ボーカルの人は本当に格好良かった。ドラムの迫力だって全く気圧されなかったわけじゃない。
でも、隣にはずっと先輩が居たんだもの。「軽音一筋」でなんて居られなかったの。
それが悪いことなら、私は悪い子でいい。
一通り喋った「軽音一筋な後輩」が大人しくなったので、すっかり暗くなってしまった窓の外をぼんやり見つめ、しばし電車に揺られてみる。

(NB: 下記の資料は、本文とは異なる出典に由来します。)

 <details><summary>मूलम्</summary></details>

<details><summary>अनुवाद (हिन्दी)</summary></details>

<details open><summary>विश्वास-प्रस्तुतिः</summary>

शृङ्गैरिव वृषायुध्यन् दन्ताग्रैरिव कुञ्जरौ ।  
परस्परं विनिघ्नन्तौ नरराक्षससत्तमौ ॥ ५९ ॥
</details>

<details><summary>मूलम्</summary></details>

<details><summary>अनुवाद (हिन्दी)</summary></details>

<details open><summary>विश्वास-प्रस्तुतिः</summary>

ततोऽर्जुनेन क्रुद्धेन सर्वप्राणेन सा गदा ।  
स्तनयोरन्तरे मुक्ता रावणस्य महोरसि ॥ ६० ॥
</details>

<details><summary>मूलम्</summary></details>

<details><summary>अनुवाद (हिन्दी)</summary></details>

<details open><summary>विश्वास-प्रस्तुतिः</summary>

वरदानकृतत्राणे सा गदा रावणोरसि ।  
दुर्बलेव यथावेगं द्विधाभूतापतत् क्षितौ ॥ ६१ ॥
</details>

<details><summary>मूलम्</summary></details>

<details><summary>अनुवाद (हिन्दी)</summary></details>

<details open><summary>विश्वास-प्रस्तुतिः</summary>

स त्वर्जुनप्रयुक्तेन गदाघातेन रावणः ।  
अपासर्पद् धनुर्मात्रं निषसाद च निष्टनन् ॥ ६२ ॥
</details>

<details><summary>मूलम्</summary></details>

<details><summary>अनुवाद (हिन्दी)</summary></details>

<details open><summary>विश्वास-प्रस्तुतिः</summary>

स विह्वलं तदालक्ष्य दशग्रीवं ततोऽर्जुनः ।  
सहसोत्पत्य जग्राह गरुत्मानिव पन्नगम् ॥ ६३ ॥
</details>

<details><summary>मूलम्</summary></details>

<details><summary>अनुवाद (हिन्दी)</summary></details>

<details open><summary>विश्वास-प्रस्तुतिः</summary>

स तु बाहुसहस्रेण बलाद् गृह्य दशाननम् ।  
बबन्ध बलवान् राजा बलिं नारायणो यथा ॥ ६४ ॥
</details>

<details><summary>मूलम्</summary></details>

次は羽衣。アナウンスにつられて路線図に目をやって、思わず顔をしかめた。
ああ、なんで同じ急行列車なのに帰りの電車ってやたら速いんだろう。行きはあんなにのんびりなくせに。
先輩、羽衣で普通車に乗り換えませんか。少しくらいこの時間、続けちゃダメですか。
口に出せるわけもなく、電車は私たちを引き離すべく進んでいく。
「・・・先輩。」
今日の私、可愛かったですか?
先輩って今、好きな人とか居ますか?
好きなタイプってどんな人ですか?
私なんかどうですか?
もう少し、隣にいたいんですけど、ダメですか?
どれも声にならずに逃げていった息は、不思議そうな顔をする先輩の目に、すぅっと吸い込まれた。